EXERCISE
The entries are to be repeated in full, without any change.
---+---
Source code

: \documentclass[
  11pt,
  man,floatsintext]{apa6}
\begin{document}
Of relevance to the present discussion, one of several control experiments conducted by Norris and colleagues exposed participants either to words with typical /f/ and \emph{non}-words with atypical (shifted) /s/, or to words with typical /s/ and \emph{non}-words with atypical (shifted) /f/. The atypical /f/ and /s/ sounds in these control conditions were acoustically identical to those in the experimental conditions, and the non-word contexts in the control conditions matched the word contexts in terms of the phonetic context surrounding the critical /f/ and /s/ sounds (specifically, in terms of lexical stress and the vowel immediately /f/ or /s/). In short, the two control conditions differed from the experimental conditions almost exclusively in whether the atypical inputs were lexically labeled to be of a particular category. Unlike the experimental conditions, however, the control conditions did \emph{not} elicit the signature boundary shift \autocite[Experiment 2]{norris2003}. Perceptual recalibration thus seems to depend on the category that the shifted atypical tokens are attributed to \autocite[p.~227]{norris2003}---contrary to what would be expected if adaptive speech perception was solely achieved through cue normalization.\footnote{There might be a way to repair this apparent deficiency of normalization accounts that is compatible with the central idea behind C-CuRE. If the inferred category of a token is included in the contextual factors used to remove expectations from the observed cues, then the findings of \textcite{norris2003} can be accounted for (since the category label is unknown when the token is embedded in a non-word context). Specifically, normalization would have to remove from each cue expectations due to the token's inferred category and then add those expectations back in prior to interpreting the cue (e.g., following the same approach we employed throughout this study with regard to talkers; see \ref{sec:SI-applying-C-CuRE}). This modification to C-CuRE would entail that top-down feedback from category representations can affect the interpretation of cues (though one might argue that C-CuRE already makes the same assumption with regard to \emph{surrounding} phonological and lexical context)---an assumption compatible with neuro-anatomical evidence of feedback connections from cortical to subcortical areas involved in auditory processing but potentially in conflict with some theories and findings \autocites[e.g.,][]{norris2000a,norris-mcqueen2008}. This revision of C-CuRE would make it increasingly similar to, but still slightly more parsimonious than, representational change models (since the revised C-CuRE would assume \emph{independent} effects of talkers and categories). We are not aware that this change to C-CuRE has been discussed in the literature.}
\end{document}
---+---
ANSWER SPACE
Source code

: \documentclass[
  11pt,
  man,floatsintext]{apa6}
\begin{document}
Of relevance to the present discussion, one of several control experiments conducted by Norris and colleagues exposed participants either to words with typical /f/ and \emph{non}-words with atypical (shifted) /s/, or to words with typical /s/ and \emph{non}-words with atypical (shifted) /f/. The atypical /f/ and /s/ sounds in these control conditions were acoustically identical to those in the experimental conditions, and the non-word contexts in the control conditions matched the word contexts in terms of the phonetic context surrounding the critical /f/ and /s/ sounds (specifically, in terms of lexical stress and the vowel immediately /f/ or /s/). In short, the two control conditions differed from the experimental conditions almost exclusively in whether the atypical inputs were lexically labeled to be of a particular category. Unlike the experimental conditions, however, the control conditions did \emph{not} elicit the signature boundary shift \autocite[Experiment 2]{norris2003}. Perceptual recalibration thus seems to depend on the category that the shifted atypical tokens are attributed to \autocite[p.~227]{norris2003}---contrary to what would be expected if adaptive speech perception was solely achieved through cue normalization.\footnote{There might be a way to repair this apparent deficiency of normalization accounts that is compatible with the central idea behind C-CuRE. If the inferred category of a token is included in the contextual factors used to remove expectations from the observed cues, then the findings of \textcite{norris2003} can be accounted for (since the category label is unknown when the token is embedded in a non-word context). Specifically, normalization would have to remove from each cue expectations due to the token's inferred category and then add those expectations back in prior to interpreting the cue (e.g., following the same approach we employed throughout this study with regard to talkers; see \ref{sec:SI-applying-C-CuRE}). This modification to C-CuRE would entail that top-down feedback from category representations can affect the interpretation of cues (though one might argue that C-CuRE already makes the same assumption with regard to \emph{surrounding} phonological and lexical context)---an assumption compatible with neuro-anatomical evidence of feedback connections from cortical to subcortical areas involved in auditory processing but potentially in conflict with some theories and findings \autocites[e.g.,][]{norris2000a,norris-mcqueen2008}. This revision of C-CuRE would make it increasingly similar to, but still slightly more parsimonious than, representational change models (since the revised C-CuRE would assume \emph{independent} effects of talkers and categories). We are not aware that this change to C-CuRE has been discussed in the literature.}
\end{document}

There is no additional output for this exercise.